#### [WHAT IS BEING ASKED]
Repeat the entries below exactly and in full.
BEGIN
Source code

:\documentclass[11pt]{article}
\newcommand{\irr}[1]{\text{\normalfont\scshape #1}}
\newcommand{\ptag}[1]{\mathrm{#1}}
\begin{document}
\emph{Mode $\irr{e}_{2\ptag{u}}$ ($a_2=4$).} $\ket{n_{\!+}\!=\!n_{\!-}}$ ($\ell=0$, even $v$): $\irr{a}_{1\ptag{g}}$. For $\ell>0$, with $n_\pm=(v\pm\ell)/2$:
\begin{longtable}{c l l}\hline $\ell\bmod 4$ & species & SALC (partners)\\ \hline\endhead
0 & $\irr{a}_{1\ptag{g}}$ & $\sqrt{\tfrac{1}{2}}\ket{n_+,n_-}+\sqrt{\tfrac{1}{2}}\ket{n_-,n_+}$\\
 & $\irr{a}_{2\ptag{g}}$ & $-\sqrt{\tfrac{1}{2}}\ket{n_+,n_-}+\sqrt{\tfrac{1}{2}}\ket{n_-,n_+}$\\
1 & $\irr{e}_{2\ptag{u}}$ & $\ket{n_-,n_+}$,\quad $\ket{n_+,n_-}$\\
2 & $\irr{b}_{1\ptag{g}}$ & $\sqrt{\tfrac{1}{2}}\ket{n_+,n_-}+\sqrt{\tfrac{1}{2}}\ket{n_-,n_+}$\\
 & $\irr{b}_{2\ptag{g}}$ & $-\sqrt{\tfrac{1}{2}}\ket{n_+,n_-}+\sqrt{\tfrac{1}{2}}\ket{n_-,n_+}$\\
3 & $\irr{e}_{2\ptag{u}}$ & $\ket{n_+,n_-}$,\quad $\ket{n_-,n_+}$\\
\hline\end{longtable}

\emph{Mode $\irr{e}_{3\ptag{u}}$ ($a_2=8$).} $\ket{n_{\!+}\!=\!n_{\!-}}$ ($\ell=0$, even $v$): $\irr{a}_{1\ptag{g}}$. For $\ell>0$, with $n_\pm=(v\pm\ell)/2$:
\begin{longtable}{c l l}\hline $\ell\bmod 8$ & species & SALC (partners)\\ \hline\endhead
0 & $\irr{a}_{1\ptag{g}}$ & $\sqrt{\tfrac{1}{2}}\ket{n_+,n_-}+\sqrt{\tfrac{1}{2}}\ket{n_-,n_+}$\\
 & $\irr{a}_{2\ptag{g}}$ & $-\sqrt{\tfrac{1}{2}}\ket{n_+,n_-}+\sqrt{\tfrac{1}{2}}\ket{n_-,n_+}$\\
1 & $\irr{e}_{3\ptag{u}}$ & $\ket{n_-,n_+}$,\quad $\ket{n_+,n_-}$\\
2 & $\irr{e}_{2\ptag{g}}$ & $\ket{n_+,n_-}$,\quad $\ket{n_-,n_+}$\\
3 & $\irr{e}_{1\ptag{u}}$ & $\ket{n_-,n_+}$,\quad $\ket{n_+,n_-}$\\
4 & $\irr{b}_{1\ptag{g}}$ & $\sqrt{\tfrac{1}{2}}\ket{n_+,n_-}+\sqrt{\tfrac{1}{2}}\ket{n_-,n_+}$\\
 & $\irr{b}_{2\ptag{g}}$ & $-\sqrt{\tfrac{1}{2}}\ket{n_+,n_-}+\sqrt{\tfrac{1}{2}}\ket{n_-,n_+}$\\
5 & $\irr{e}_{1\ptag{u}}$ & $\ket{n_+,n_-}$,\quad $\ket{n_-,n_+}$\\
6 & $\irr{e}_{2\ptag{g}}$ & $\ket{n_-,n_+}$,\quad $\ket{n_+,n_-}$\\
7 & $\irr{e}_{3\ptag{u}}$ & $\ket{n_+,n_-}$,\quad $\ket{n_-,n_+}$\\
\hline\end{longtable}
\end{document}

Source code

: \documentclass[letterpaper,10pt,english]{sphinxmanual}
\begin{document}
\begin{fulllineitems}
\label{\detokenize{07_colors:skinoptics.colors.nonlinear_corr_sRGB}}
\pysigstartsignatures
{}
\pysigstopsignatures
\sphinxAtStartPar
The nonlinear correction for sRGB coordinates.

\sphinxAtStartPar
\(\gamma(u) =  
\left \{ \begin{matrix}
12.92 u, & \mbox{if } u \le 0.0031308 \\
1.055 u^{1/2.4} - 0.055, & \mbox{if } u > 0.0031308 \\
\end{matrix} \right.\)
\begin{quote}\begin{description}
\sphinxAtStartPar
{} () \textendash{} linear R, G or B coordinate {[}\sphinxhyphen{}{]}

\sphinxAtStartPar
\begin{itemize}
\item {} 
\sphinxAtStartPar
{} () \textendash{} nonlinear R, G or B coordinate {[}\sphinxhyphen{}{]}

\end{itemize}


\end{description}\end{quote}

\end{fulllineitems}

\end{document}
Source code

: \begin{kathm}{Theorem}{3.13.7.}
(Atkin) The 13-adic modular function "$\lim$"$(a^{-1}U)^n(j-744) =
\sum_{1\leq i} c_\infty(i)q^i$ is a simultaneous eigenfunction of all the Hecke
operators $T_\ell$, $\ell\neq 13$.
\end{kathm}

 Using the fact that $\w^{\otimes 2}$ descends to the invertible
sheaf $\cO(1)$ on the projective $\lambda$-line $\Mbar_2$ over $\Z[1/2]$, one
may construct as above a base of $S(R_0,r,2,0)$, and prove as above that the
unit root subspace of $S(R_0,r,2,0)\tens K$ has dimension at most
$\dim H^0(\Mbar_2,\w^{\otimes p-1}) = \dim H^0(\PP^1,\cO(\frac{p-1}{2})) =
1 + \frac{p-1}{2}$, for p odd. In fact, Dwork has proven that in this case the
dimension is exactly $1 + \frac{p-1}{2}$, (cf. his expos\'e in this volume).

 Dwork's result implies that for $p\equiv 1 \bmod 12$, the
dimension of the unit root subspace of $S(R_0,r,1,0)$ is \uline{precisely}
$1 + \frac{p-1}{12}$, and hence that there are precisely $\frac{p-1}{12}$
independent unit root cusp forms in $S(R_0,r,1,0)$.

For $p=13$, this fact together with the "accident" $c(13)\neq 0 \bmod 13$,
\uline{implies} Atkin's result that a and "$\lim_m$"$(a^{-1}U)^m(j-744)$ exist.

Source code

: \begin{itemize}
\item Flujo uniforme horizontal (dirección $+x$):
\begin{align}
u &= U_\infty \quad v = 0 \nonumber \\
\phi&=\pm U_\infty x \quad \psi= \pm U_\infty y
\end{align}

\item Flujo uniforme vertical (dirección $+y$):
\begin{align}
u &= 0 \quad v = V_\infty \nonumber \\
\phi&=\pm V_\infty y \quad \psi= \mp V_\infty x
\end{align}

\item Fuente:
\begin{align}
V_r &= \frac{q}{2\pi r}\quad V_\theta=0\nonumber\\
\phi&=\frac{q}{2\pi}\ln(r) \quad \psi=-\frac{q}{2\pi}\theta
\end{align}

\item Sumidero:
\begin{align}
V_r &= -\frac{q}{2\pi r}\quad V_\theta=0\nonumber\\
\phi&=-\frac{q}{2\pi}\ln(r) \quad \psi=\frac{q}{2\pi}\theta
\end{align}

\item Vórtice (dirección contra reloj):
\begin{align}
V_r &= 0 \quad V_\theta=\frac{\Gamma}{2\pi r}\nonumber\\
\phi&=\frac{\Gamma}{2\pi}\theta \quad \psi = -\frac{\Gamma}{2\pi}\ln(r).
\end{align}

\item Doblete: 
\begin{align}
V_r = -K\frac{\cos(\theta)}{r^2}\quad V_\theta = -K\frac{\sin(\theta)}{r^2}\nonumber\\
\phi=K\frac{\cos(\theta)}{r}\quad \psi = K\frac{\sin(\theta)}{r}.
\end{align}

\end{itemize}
END
#### [OUTPUT BELOW]
Source code

:\documentclass[11pt]{article}
\newcommand{\irr}[1]{\text{\normalfont\scshape #1}}
\newcommand{\ptag}[1]{\mathrm{#1}}
\begin{document}
\emph{Mode $\irr{e}_{2\ptag{u}}$ ($a_2=4$).} $\ket{n_{\!+}\!=\!n_{\!-}}$ ($\ell=0$, even $v$): $\irr{a}_{1\ptag{g}}$. For $\ell>0$, with $n_\pm=(v\pm\ell)/2$:
\begin{longtable}{c l l}\hline $\ell\bmod 4$ & species & SALC (partners)\\ \hline\endhead
0 & $\irr{a}_{1\ptag{g}}$ & $\sqrt{\tfrac{1}{2}}\ket{n_+,n_-}+\sqrt{\tfrac{1}{2}}\ket{n_-,n_+}$\\
 & $\irr{a}_{2\ptag{g}}$ & $-\sqrt{\tfrac{1}{2}}\ket{n_+,n_-}+\sqrt{\tfrac{1}{2}}\ket{n_-,n_+}$\\
1 & $\irr{e}_{2\ptag{u}}$ & $\ket{n_-,n_+}$,\quad $\ket{n_+,n_-}$\\
2 & $\irr{b}_{1\ptag{g}}$ & $\sqrt{\tfrac{1}{2}}\ket{n_+,n_-}+\sqrt{\tfrac{1}{2}}\ket{n_-,n_+}$\\
 & $\irr{b}_{2\ptag{g}}$ & $-\sqrt{\tfrac{1}{2}}\ket{n_+,n_-}+\sqrt{\tfrac{1}{2}}\ket{n_-,n_+}$\\
3 & $\irr{e}_{2\ptag{u}}$ & $\ket{n_+,n_-}$,\quad $\ket{n_-,n_+}$\\
\hline\end{longtable}

\emph{Mode $\irr{e}_{3\ptag{u}}$ ($a_2=8$).} $\ket{n_{\!+}\!=\!n_{\!-}}$ ($\ell=0$, even $v$): $\irr{a}_{1\ptag{g}}$. For $\ell>0$, with $n_\pm=(v\pm\ell)/2$:
\begin{longtable}{c l l}\hline $\ell\bmod 8$ & species & SALC (partners)\\ \hline\endhead
0 & $\irr{a}_{1\ptag{g}}$ & $\sqrt{\tfrac{1}{2}}\ket{n_+,n_-}+\sqrt{\tfrac{1}{2}}\ket{n_-,n_+}$\\
 & $\irr{a}_{2\ptag{g}}$ & $-\sqrt{\tfrac{1}{2}}\ket{n_+,n_-}+\sqrt{\tfrac{1}{2}}\ket{n_-,n_+}$\\
1 & $\irr{e}_{3\ptag{u}}$ & $\ket{n_-,n_+}$,\quad $\ket{n_+,n_-}$\\
2 & $\irr{e}_{2\ptag{g}}$ & $\ket{n_+,n_-}$,\quad $\ket{n_-,n_+}$\\
3 & $\irr{e}_{1\ptag{u}}$ & $\ket{n_-,n_+}$,\quad $\ket{n_+,n_-}$\\
4 & $\irr{b}_{1\ptag{g}}$ & $\sqrt{\tfrac{1}{2}}\ket{n_+,n_-}+\sqrt{\tfrac{1}{2}}\ket{n_-,n_+}$\\
 & $\irr{b}_{2\ptag{g}}$ & $-\sqrt{\tfrac{1}{2}}\ket{n_+,n_-}+\sqrt{\tfrac{1}{2}}\ket{n_-,n_+}$\\
5 & $\irr{e}_{1\ptag{u}}$ & $\ket{n_+,n_-}$,\quad $\ket{n_-,n_+}$\\
6 & $\irr{e}_{2\ptag{g}}$ & $\ket{n_-,n_+}$,\quad $\ket{n_+,n_-}$\\
7 & $\irr{e}_{3\ptag{u}}$ & $\ket{n_+,n_-}$,\quad $\ket{n_-,n_+}$\\
\hline\end{longtable}
\end{document}

Source code

: \documentclass[letterpaper,10pt,english]{sphinxmanual}
\begin{document}
\begin{fulllineitems}
\label{\detokenize{07_colors:skinoptics.colors.nonlinear_corr_sRGB}}
\pysigstartsignatures
{}
\pysigstopsignatures
\sphinxAtStartPar
The nonlinear correction for sRGB coordinates.

\sphinxAtStartPar
\(\gamma(u) =  
\left \{ \begin{matrix}
12.92 u, & \mbox{if } u \le 0.0031308 \\
1.055 u^{1/2.4} - 0.055, & \mbox{if } u > 0.0031308 \\
\end{matrix} \right.\)
\begin{quote}\begin{description}
\sphinxAtStartPar
{} () \textendash{} linear R, G or B coordinate {[}\sphinxhyphen{}{]}

\sphinxAtStartPar
\begin{itemize}
\item {} 
\sphinxAtStartPar
{} () \textendash{} nonlinear R, G or B coordinate {[}\sphinxhyphen{}{]}

\end{itemize}


\end{description}\end{quote}

\end{fulllineitems}

\end{document}
Source code

: \begin{kathm}{Theorem}{3.13.7.}
(Atkin) The 13-adic modular function "$\lim$"$(a^{-1}U)^n(j-744) =
\sum_{1\leq i} c_\infty(i)q^i$ is a simultaneous eigenfunction of all the Hecke
operators $T_\ell$, $\ell\neq 13$.
\end{kathm}

 Using the fact that $\w^{\otimes 2}$ descends to the invertible
sheaf $\cO(1)$ on the projective $\lambda$-line $\Mbar_2$ over $\Z[1/2]$, one
may construct as above a base of $S(R_0,r,2,0)$, and prove as above that the
unit root subspace of $S(R_0,r,2,0)\tens K$ has dimension at most
$\dim H^0(\Mbar_2,\w^{\otimes p-1}) = \dim H^0(\PP^1,\cO(\frac{p-1}{2})) =
1 + \frac{p-1}{2}$, for p odd. In fact, Dwork has proven that in this case the
dimension is exactly $1 + \frac{p-1}{2}$, (cf. his expos\'e in this volume).

 Dwork's result implies that for $p\equiv 1 \bmod 12$, the
dimension of the unit root subspace of $S(R_0,r,1,0)$ is \uline{precisely}
$1 + \frac{p-1}{12}$, and hence that there are precisely $\frac{p-1}{12}$
independent unit root cusp forms in $S(R_0,r,1,0)$.

For $p=13$, this fact together with the "accident" $c(13)\neq 0 \bmod 13$,
\uline{implies} Atkin's result that a and "$\lim_m$"$(a^{-1}U)^m(j-744)$ exist.

Source code

: \begin{itemize}
\item Flujo uniforme horizontal (dirección $+x$):
\begin{align}
u &= U_\infty \quad v = 0 \nonumber \\
\phi&=\pm U_\infty x \quad \psi= \pm U_\infty y
\end{align}

\item Flujo uniforme vertical (dirección $+y$):
\begin{align}
u &= 0 \quad v = V_\infty \nonumber \\
\phi&=\pm V_\infty y \quad \psi= \mp V_\infty x
\end{align}

\item Fuente:
\begin{align}
V_r &= \frac{q}{2\pi r}\quad V_\theta=0\nonumber\\
\phi&=\frac{q}{2\pi}\ln(r) \quad \psi=-\frac{q}{2\pi}\theta
\end{align}

\item Sumidero:
\begin{align}
V_r &= -\frac{q}{2\pi r}\quad V_\theta=0\nonumber\\
\phi&=-\frac{q}{2\pi}\ln(r) \quad \psi=\frac{q}{2\pi}\theta
\end{align}

\item Vórtice (dirección contra reloj):
\begin{align}
V_r &= 0 \quad V_\theta=\frac{\Gamma}{2\pi r}\nonumber\\
\phi&=\frac{\Gamma}{2\pi}\theta \quad \psi = -\frac{\Gamma}{2\pi}\ln(r).
\end{align}

\item Doblete: 
\begin{align}
V_r = -K\frac{\cos(\theta)}{r^2}\quad V_\theta = -K\frac{\sin(\theta)}{r^2}\nonumber\\
\phi=K\frac{\cos(\theta)}{r}\quad \psi = K\frac{\sin(\theta)}{r}.
\end{align}

\end{itemize}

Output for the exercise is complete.